EXERCISE AIM:
Write out all of the records below precisely as given, omitting the images.

DATA IN THIS EXERCISE:
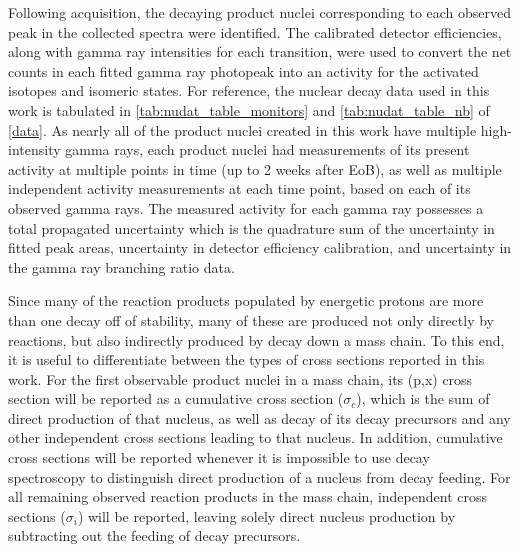 \documentclass[3p]{elsarticle}
\begin{document}
Following  acquisition, the decaying product nuclei corresponding to each observed peak in the collected spectra were identified.
The calibrated detector efficiencies, along with gamma ray intensities for each transition, were used to convert the net  counts in each fitted gamma ray photopeak into an activity for the activated isotopes and isomeric states.
For reference, the nuclear decay data used in this work is tabulated in \autoref{tab:nudat_table_monitors} and \autoref{tab:nudat_table_nb} of \ref{data}.
As nearly all of the product nuclei created in this work have multiple high-intensity gamma rays, each product nuclei had measurements of its present activity at multiple points in time (up to 2 weeks after EoB), as well as multiple independent activity measurements at each time point, based on each of its observed gamma rays.
The measured activity for each gamma ray possesses a total propagated uncertainty which is the quadrature sum of the uncertainty in  fitted peak areas, uncertainty in detector efficiency calibration, and uncertainty in the gamma ray branching ratio data.






Since many of the reaction products populated by energetic protons are more than one decay off of stability, many of these are produced not only  directly by reactions, but also indirectly produced by decay down a mass chain.
To this end, it is useful to differentiate between the types of cross sections reported in this work. 
For the first observable product nuclei in a mass chain, its (p,x) cross section will be reported as a cumulative cross section ($\sigma_c$), which is the sum of direct production of that nucleus, as well as decay of its decay precursors and any other independent cross sections leading to that nucleus. 
In addition, cumulative cross sections will be reported whenever it is impossible to use decay spectroscopy to distinguish direct production of a nucleus from decay feeding.
For all remaining observed reaction products in the mass chain, independent cross sections ($\sigma_i$) will be reported, leaving solely direct nucleus production by subtracting out the feeding of decay precursors.
\end{document}
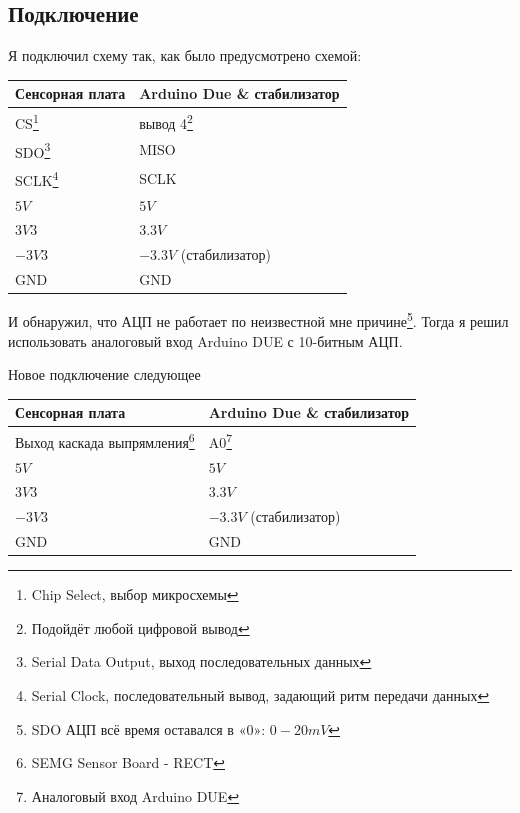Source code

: \documentclass[a4paper, 10pt, final]{article} %
\begin{document}
    \subsection{Подключение}
    Я подключил схему так, как было предусмотрено схемой:
    \begin{center}
    \begin{tabular}{ ||l|l|| }
        \hline
        \multicolumn{1}{||l|}{Сенсорная плата} & \multicolumn{1}{|l||}{Arduino Due \& стабилизатор} \\
        \hline
        \hline
        CS\footnote{Chip Select, выбор микросхемы} & вывод 4\footnote{Подойдёт любой цифровой вывод}\\
        \hline
        SDO\footnote{Serial Data Output, выход последовательных данных} & MISO\\
        \hline
        SCLK\footnote{Serial Clock, последовательный вывод, задающий ритм передачи данных} & SCLK\\
        \hline
        $5V$   & $5V$\\
        \hline
        $3V3$  & $3.3V$\\
        \hline
        $-3V3$ & $-3.3V$ (стабилизатор)\\
        \hline
        GND    & GND\\
        \hline
    \end{tabular}
    \end{center}
    \noindent И обнаружил, что АЦП не работает по неизвестной мне причине\footnote{SDO АЦП всё время оставался в «$0$»: $0-20mV$}.
    Тогда я решил использовать аналоговый вход Arduino DUE с 10-битным АЦП.

    \noindent Новое подключение следующее
    \begin{center}
        \begin{tabular}{ ||l|l|| }
            \hline
            \multicolumn{1}{||l|}{Сенсорная плата} & \multicolumn{1}{|l||}{Arduino Due \& стабилизатор} \\
            \hline
            \hline
            Выход каскада выпрямления\footnote{SEMG Sensor Board - RECT} & A0\footnote{Аналоговый вход Arduino DUE}\\
            \hline
            $5V$   & $5V$\\
            \hline
            $3V3$  & $3.3V$\\
            \hline
            $-3V3$ & $-3.3V$ (стабилизатор)\\
            \hline
            GND    & GND\\
            \hline
        \end{tabular}
    \end{center}
\end{document}
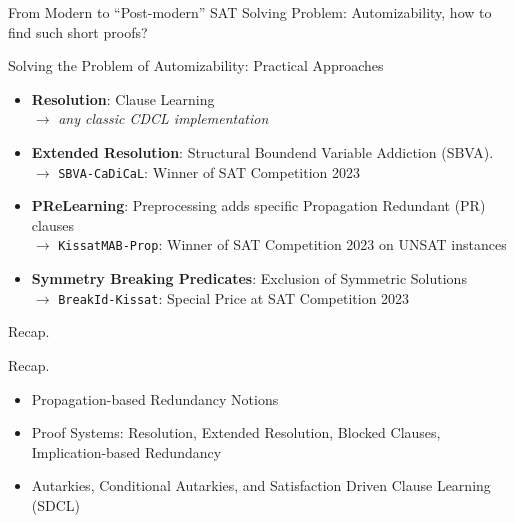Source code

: \documentclass[t]{sdqbeamer}
\begin{document}
\begin{frame}{From Modern to ``Post-modern'' SAT Solving}
Problem: Automizability, how to find such short proofs?~\\[1ex]
\begin{block}{Solving the Problem of Automizability: Practical Approaches}
\begin{itemize}\setlength{\itemsep}{1em}
\item \textbf{Resolution}: Clause Learning\\[1ex]
$\bm\rightarrow$ \emph{any classic CDCL implementation}
\item \textbf{Extended Resolution}: Structural Boundend Variable Addiction (SBVA).\\[1ex]
$\bm\rightarrow$ \texttt{SBVA-CaDiCaL}: Winner of SAT Competition 2023
\item \textbf{PReLearning}: Preprocessing adds specific Propagation Redundant (PR) clauses\\[1ex]
$\bm\rightarrow$ \texttt{KissatMAB-Prop}: Winner of SAT Competition 2023 on UNSAT instances
\item \textbf{Symmetry Breaking Predicates}: Exclusion of Symmetric Solutions\\[1ex]
$\bm\rightarrow$ \texttt{BreakId-Kissat}: Special Price at SAT Competition 2023
\end{itemize}
\end{block}
\end{frame}


\begin{frame}{Recap.}
\begin{block}{Recap.}
\begin{itemize}\setlength{\itemsep}{1em}
    \item Propagation-based Redundancy Notions
    \item Proof Systems: Resolution, Extended Resolution, Blocked Clauses, Implication-based Redundancy
    \item Autarkies, Conditional Autarkies, and Satisfaction Driven Clause Learning (SDCL)
\end{itemize}
\end{block}
\end{frame}
\end{document}
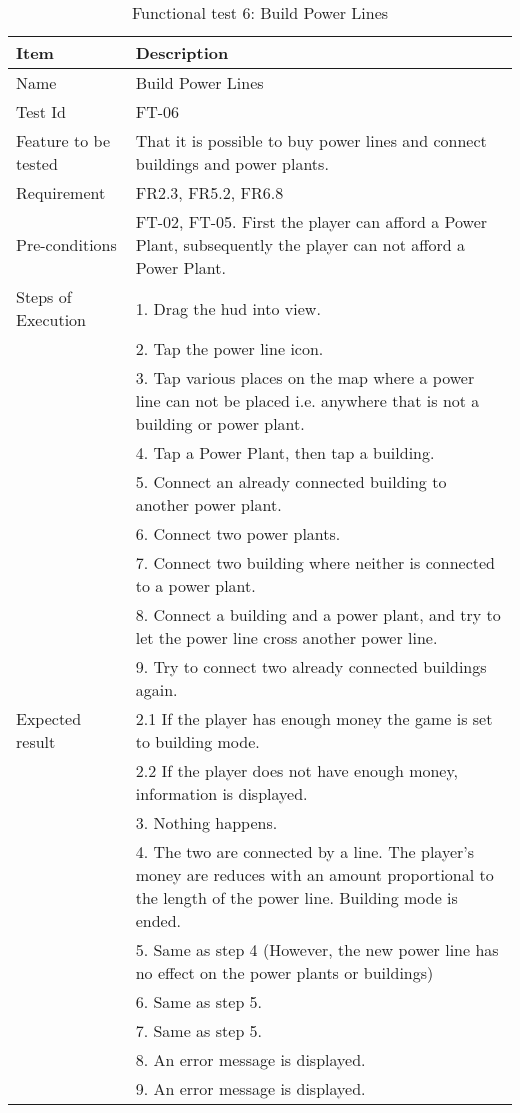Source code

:\begin{table}[H]
\centering
	\begin{tabular}{ l | p{8cm} }
		\hline
		\rowcolor{lightgray}
		{\bf Item} & {\bf Description} \\ \hline
		Name & Build Power Lines \\ 
		Test Id & FT-06 \\ 
		Feature to be tested &  That it is possible to buy power lines and connect buildings and power plants. \\ 
		Requirement & FR2.3, FR5.2, FR6.8 \\ 
		Pre-conditions & FT-02, FT-05. First the player can afford a Power Plant, subsequently the player can not afford a Power Plant.\\ 
		Steps of Execution & 1. Drag the hud into view. \\
		& 2. Tap the power line icon. \\
		& 3. Tap various places on the map where a power line can not be placed i.e. anywhere that is not a building or power plant. \\
		& 4. Tap a Power Plant, then tap a building. \\
		& 5. Connect an already connected building to another power plant. \\
		& 6. Connect two power plants. \\
		& 7. Connect two building where neither is connected to a power plant. \\
		& 8. Connect a building and a power plant, and try to let the power line cross another power line. \\
		& 9. Try to connect two already connected buildings again. \\
		Expected result & 2.1 If the player has enough money the game is set to building mode. \\
		& 2.2 If the player does not have enough money, information is displayed. \\
		& 3. Nothing happens. \\
		& 4. The two are connected by a line. The player's money are reduces with an amount proportional to the length of the power line. Building mode is ended. \\
		& 5. Same as step 4 (However, the new power line has no effect on the power plants or buildings) \\
		& 6. Same as step 5. \\
		& 7. Same as step 5. \\
		& 8. An error message is displayed. \\
		& 9. An error message is displayed. \\
		\hline
	\end{tabular}
	\caption{Functional test 6: Build Power Lines}
\end{table}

ANSWER:
 \documentclass[3p]{elsarticle}
\begin{document}
Following  acquisition, the decaying product nuclei corresponding to each observed peak in the collected spectra were identified.
The calibrated detector efficiencies, along with gamma ray intensities for each transition, were used to convert the net  counts in each fitted gamma ray photopeak into an activity for the activated isotopes and isomeric states.
For reference, the nuclear decay data used in this work is tabulated in \autoref{tab:nudat_table_monitors} and \autoref{tab:nudat_table_nb} of \ref{data}.
As nearly all of the product nuclei created in this work have multiple high-intensity gamma rays, each product nuclei had measurements of its present activity at multiple points in time (up to 2 weeks after EoB), as well as multiple independent activity measurements at each time point, based on each of its observed gamma rays.
The measured activity for each gamma ray possesses a total propagated uncertainty which is the quadrature sum of the uncertainty in  fitted peak areas, uncertainty in detector efficiency calibration, and uncertainty in the gamma ray branching ratio data.






Since many of the reaction products populated by energetic protons are more than one decay off of stability, many of these are produced not only  directly by reactions, but also indirectly produced by decay down a mass chain.
To this end, it is useful to differentiate between the types of cross sections reported in this work. 
For the first observable product nuclei in a mass chain, its (p,x) cross section will be reported as a cumulative cross section ($\sigma_c$), which is the sum of direct production of that nucleus, as well as decay of its decay precursors and any other independent cross sections leading to that nucleus. 
In addition, cumulative cross sections will be reported whenever it is impossible to use decay spectroscopy to distinguish direct production of a nucleus from decay feeding.
For all remaining observed reaction products in the mass chain, independent cross sections ($\sigma_i$) will be reported, leaving solely direct nucleus production by subtracting out the feeding of decay precursors.
\end{document}
Source code

: \documentclass[a4paper, 10pt, final]{article} %
\begin{document}
    \subsection{Подключение}
    Я подключил схему так, как было предусмотрено схемой:
    \begin{center}
    \begin{tabular}{ ||l|l|| }
        \hline
        \multicolumn{1}{||l|}{Сенсорная плата} & \multicolumn{1}{|l||}{Arduino Due \& стабилизатор} \\
        \hline
        \hline
        CS\footnote{Chip Select, выбор микросхемы} & вывод 4\footnote{Подойдёт любой цифровой вывод}\\
        \hline
        SDO\footnote{Serial Data Output, выход последовательных данных} & MISO\\
        \hline
        SCLK\footnote{Serial Clock, последовательный вывод, задающий ритм передачи данных} & SCLK\\
        \hline
        $5V$   & $5V$\\
        \hline
        $3V3$  & $3.3V$\\
        \hline
        $-3V3$ & $-3.3V$ (стабилизатор)\\
        \hline
        GND    & GND\\
        \hline
    \end{tabular}
    \end{center}
    \noindent И обнаружил, что АЦП не работает по неизвестной мне причине\footnote{SDO АЦП всё время оставался в «$0$»: $0-20mV$}.
    Тогда я решил использовать аналоговый вход Arduino DUE с 10-битным АЦП.

    \noindent Новое подключение следующее
    \begin{center}
        \begin{tabular}{ ||l|l|| }
            \hline
            \multicolumn{1}{||l|}{Сенсорная плата} & \multicolumn{1}{|l||}{Arduino Due \& стабилизатор} \\
            \hline
            \hline
            Выход каскада выпрямления\footnote{SEMG Sensor Board - RECT} & A0\footnote{Аналоговый вход Arduino DUE}\\
            \hline
            $5V$   & $5V$\\
            \hline
            $3V3$  & $3.3V$\\
            \hline
            $-3V3$ & $-3.3V$ (стабилизатор)\\
            \hline
            GND    & GND\\
            \hline
        \end{tabular}
    \end{center}
\end{document}
Source code

: \documentclass[t]{sdqbeamer}
\begin{document}
\begin{frame}{From Modern to ``Post-modern'' SAT Solving}
Problem: Automizability, how to find such short proofs?~\\[1ex]
\begin{block}{Solving the Problem of Automizability: Practical Approaches}
\begin{itemize}\setlength{\itemsep}{1em}
\item \textbf{Resolution}: Clause Learning\\[1ex]
$\bm\rightarrow$ \emph{any classic CDCL implementation}
\item \textbf{Extended Resolution}: Structural Boundend Variable Addiction (SBVA).\\[1ex]
$\bm\rightarrow$ \texttt{SBVA-CaDiCaL}: Winner of SAT Competition 2023
\item \textbf{PReLearning}: Preprocessing adds specific Propagation Redundant (PR) clauses\\[1ex]
$\bm\rightarrow$ \texttt{KissatMAB-Prop}: Winner of SAT Competition 2023 on UNSAT instances
\item \textbf{Symmetry Breaking Predicates}: Exclusion of Symmetric Solutions\\[1ex]
$\bm\rightarrow$ \texttt{BreakId-Kissat}: Special Price at SAT Competition 2023
\end{itemize}
\end{block}
\end{frame}


\begin{frame}{Recap.}
\begin{block}{Recap.}
\begin{itemize}\setlength{\itemsep}{1em}
    \item Propagation-based Redundancy Notions
    \item Proof Systems: Resolution, Extended Resolution, Blocked Clauses, Implication-based Redundancy
    \item Autarkies, Conditional Autarkies, and Satisfaction Driven Clause Learning (SDCL)
\end{itemize}
\end{block}
\end{frame}
\end{document}
Source code

:\begin{table}[H]
\centering
	\begin{tabular}{ l | p{8cm} }
		\hline
		\rowcolor{lightgray}
		{\bf Item} & {\bf Description} \\ \hline
		Name & Build Power Lines \\ 
		Test Id & FT-06 \\ 
		Feature to be tested &  That it is possible to buy power lines and connect buildings and power plants. \\ 
		Requirement & FR2.3, FR5.2, FR6.8 \\ 
		Pre-conditions & FT-02, FT-05. First the player can afford a Power Plant, subsequently the player can not afford a Power Plant.\\ 
		Steps of Execution & 1. Drag the hud into view. \\
		& 2. Tap the power line icon. \\
		& 3. Tap various places on the map where a power line can not be placed i.e. anywhere that is not a building or power plant. \\
		& 4. Tap a Power Plant, then tap a building. \\
		& 5. Connect an already connected building to another power plant. \\
		& 6. Connect two power plants. \\
		& 7. Connect two building where neither is connected to a power plant. \\
		& 8. Connect a building and a power plant, and try to let the power line cross another power line. \\
		& 9. Try to connect two already connected buildings again. \\
		Expected result & 2.1 If the player has enough money the game is set to building mode. \\
		& 2.2 If the player does not have enough money, information is displayed. \\
		& 3. Nothing happens. \\
		& 4. The two are connected by a line. The player's money are reduces with an amount proportional to the length of the power line. Building mode is ended. \\
		& 5. Same as step 4 (However, the new power line has no effect on the power plants or buildings) \\
		& 6. Same as step 5. \\
		& 7. Same as step 5. \\
		& 8. An error message is displayed. \\
		& 9. An error message is displayed. \\
		\hline
	\end{tabular}
	\caption{Functional test 6: Build Power Lines}
\end{table}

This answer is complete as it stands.